*WORK REQUIRED*.
Output only the lines below that start at the line containing "## 2.8.0 - 2017-02-23" and end at the line containing "- Added certificate pinning", with both ends kept.

[Collection entries]
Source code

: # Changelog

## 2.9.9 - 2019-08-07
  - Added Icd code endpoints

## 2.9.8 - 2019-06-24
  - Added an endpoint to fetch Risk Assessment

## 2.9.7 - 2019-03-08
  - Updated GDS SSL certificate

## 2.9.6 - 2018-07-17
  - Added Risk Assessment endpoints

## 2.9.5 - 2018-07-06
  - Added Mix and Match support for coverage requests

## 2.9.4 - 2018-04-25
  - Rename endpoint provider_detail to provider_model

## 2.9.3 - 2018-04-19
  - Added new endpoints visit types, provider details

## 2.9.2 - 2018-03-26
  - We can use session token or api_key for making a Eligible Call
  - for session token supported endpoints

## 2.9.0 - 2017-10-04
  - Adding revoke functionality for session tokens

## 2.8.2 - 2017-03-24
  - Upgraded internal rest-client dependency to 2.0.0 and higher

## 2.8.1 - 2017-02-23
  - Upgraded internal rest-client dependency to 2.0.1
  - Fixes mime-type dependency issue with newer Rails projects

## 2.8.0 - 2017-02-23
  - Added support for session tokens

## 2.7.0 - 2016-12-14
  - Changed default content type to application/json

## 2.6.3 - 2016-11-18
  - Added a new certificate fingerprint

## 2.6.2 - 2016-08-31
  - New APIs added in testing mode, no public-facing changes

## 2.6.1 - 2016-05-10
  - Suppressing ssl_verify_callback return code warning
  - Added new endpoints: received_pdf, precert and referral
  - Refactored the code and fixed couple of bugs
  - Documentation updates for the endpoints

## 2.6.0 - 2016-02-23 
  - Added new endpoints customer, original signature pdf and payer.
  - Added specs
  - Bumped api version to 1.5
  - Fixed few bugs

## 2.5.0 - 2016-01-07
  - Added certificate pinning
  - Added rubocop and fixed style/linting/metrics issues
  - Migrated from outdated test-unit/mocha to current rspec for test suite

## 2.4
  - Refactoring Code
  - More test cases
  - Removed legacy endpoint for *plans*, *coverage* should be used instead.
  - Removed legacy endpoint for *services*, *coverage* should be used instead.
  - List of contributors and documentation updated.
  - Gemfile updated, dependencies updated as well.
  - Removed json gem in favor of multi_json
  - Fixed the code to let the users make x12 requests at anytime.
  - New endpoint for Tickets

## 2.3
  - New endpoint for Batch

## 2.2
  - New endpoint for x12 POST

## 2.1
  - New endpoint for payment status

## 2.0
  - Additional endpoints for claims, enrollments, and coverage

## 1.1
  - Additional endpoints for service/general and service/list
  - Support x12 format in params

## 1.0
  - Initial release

*ANSWER FOR THIS EXERCISE*.
## 2.8.0 - 2017-02-23
  - Added support for session tokens

## 2.7.0 - 2016-12-14
  - Changed default content type to application/json

## 2.6.3 - 2016-11-18
  - Added a new certificate fingerprint

## 2.6.2 - 2016-08-31
  - New APIs added in testing mode, no public-facing changes

## 2.6.1 - 2016-05-10
  - Suppressing ssl_verify_callback return code warning
  - Added new endpoints: received_pdf, precert and referral
  - Refactored the code and fixed couple of bugs
  - Documentation updates for the endpoints

## 2.6.0 - 2016-02-23 
  - Added new endpoints customer, original signature pdf and payer.
  - Added specs
  - Bumped api version to 1.5
  - Fixed few bugs

## 2.5.0 - 2016-01-07
  - Added certificate pinning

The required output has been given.